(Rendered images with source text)
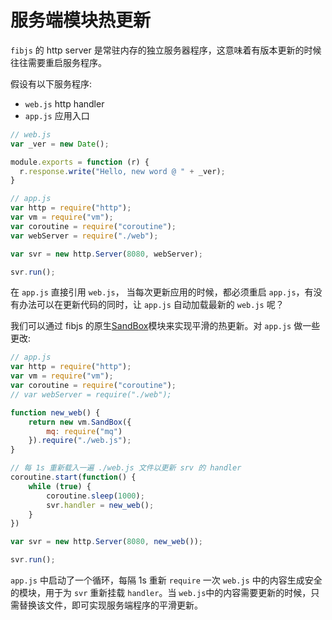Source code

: # 服务端模块热更新

`fibjs` 的 http server 是常驻内存的独立服务器程序，这意味着有版本更新的时候往往需要重启服务程序。

假设有以下服务程序:
- `web.js` http handler
- `app.js` 应用入口

```javascript
// web.js
var _ver = new Date();

module.exports = function (r) {
  r.response.write("Hello, new word @ " + _ver);
}
```

```javascript
// app.js
var http = require("http");
var vm = require("vm");
var coroutine = require("coroutine");
var webServer = require("./web");

var svr = new http.Server(8080, webServer);

svr.run();
```

在 `app.js` 直接引用 `web.js`， 当每次更新应用的时候，都必须重启 `app.js`，有没有办法可以在更新代码的同时，让 `app.js` 自动加载最新的 `web.js` 呢？

我们可以通过 fibjs 的原生[SandBox](../manual/object/ifs/SandBox.md)模块来实现平滑的热更新。对 `app.js` 做一些更改:

```javascript
// app.js
var http = require("http");
var vm = require("vm");
var coroutine = require("coroutine");
// var webServer = require("./web");

function new_web() {
    return new vm.SandBox({
        mq: require("mq")
    }).require("./web.js");
}

// 每 1s 重新载入一遍 ./web.js 文件以更新 srv 的 handler
coroutine.start(function() {
    while (true) {
        coroutine.sleep(1000);
        svr.handler = new_web();
    }
})

var svr = new http.Server(8080, new_web());

svr.run();
```

`app.js` 中启动了一个循环，每隔 1s 重新 `require` 一次 `web.js` 中的内容生成安全的模块，用于为 `svr` 重新挂载 `handler`。当 `web.js`中的内容需要更新的时候，只需替换该文件，即可实现服务端程序的平滑更新。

Exercise directions
Every line of the records above should be copied exactly, while the pictures are left behind.

Exercise response
Source code

: # 服务端模块热更新

`fibjs` 的 http server 是常驻内存的独立服务器程序，这意味着有版本更新的时候往往需要重启服务程序。

假设有以下服务程序:
- `web.js` http handler
- `app.js` 应用入口

```javascript
// web.js
var _ver = new Date();

module.exports = function (r) {
  r.response.write("Hello, new word @ " + _ver);
}
```

```javascript
// app.js
var http = require("http");
var vm = require("vm");
var coroutine = require("coroutine");
var webServer = require("./web");

var svr = new http.Server(8080, webServer);

svr.run();
```

在 `app.js` 直接引用 `web.js`， 当每次更新应用的时候，都必须重启 `app.js`，有没有办法可以在更新代码的同时，让 `app.js` 自动加载最新的 `web.js` 呢？

我们可以通过 fibjs 的原生[SandBox](../manual/object/ifs/SandBox.md)模块来实现平滑的热更新。对 `app.js` 做一些更改:

```javascript
// app.js
var http = require("http");
var vm = require("vm");
var coroutine = require("coroutine");
// var webServer = require("./web");

function new_web() {
    return new vm.SandBox({
        mq: require("mq")
    }).require("./web.js");
}

// 每 1s 重新载入一遍 ./web.js 文件以更新 srv 的 handler
coroutine.start(function() {
    while (true) {
        coroutine.sleep(1000);
        svr.handler = new_web();
    }
})

var svr = new http.Server(8080, new_web());

svr.run();
```

`app.js` 中启动了一个循环，每隔 1s 重新 `require` 一次 `web.js` 中的内容生成安全的模块，用于为 `svr` 重新挂载 `handler`。当 `web.js`中的内容需要更新的时候，只需替换该文件，即可实现服务端程序的平滑更新。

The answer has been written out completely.